You can't stop her from making "her" mistakes...but you can help "limit" the possible negetive outcomes. When my teen-aged daughter became sexually active around 15-16 I took her to the doctors, she had her first pap test, and she was placed on the birth control patch...if you don't feel you can trust her to remember to use the patch correctly there are the shots that last 3 months...she may want to make her own "mistakes" but make it clear to her that they will be HER mistakes and that you will not pick up the pieces when things fall apart for her....if she wants to learn then let her face the full consequences of her actions. You can play a supportive roll as mom but you are HER mother... not the mother to any children SHE may have... practicing irresponsible behaviors.
She can bravely get in your face and talk about making mistakes and it's her life but until she is 18 YOU are legelly responsible for what goes on in this minors life and since I suspect YOU are footing the bills for her...room, board, clothes, shoes, money for extras, then you have alot of say in what goes on in her life. If she wants to be an adult tell her she needs to get a job and pay for the extras that she wants...ie cell phone, money for movies, dances, clothes, shoes, etc...as you can see being an adult isn't all it's cracked up to be...refuse to buy her anything extra beyond room and board until she agrees to live by your rules. And insist that she shows you the resect you have earned and deserve having raised and supported her until this point.
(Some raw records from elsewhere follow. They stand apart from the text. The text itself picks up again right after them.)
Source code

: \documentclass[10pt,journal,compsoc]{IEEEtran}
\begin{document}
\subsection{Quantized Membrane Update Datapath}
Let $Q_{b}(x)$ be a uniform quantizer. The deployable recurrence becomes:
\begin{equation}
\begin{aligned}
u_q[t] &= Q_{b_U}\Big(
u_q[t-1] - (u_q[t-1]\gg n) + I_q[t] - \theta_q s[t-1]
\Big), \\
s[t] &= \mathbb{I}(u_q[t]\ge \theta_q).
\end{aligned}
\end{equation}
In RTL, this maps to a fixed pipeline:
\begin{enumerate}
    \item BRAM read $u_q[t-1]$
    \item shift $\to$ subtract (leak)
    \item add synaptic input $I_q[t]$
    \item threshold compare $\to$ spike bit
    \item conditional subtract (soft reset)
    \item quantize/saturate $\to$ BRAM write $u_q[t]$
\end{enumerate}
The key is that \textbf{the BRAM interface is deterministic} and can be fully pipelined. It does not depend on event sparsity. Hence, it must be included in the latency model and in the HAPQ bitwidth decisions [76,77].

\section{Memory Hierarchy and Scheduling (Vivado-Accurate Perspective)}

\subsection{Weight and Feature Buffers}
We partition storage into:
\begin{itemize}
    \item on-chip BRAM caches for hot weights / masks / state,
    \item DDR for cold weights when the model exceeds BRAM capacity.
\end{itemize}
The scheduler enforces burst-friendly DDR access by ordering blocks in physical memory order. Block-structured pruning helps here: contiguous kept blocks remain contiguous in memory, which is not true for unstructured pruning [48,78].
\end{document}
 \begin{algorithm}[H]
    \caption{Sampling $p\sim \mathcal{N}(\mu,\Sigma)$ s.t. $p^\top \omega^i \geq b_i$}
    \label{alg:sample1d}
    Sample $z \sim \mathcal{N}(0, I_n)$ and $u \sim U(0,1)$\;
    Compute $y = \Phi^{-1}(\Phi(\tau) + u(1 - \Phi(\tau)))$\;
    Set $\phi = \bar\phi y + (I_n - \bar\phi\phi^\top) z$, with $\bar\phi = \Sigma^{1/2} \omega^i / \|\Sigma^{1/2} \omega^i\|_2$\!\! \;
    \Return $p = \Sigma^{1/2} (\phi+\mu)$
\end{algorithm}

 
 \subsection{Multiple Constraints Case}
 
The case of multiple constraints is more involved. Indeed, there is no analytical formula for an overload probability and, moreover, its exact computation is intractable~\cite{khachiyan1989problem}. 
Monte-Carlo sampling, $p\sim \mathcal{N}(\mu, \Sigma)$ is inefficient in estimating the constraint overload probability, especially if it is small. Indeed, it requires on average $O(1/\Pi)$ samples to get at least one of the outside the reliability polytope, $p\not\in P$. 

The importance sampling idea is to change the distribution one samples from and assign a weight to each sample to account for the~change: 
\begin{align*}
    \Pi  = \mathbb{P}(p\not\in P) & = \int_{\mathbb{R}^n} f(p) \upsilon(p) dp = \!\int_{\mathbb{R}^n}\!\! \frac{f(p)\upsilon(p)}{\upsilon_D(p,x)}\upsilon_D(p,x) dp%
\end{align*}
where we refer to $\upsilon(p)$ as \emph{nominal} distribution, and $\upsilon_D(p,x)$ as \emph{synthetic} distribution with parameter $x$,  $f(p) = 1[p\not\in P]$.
Teach her now that every action has a consequence and make her live by them...and that she isn't the only one that will have to pay the price for her poor choices...then she will be one step ahead of her peers who think that they are "entitled" to things because they were born.
Let me ask you this...did you have all the extras growing up that your daughter has now? You survived and becme a loving adult because someone taught you about choices...now it's her turn to learn.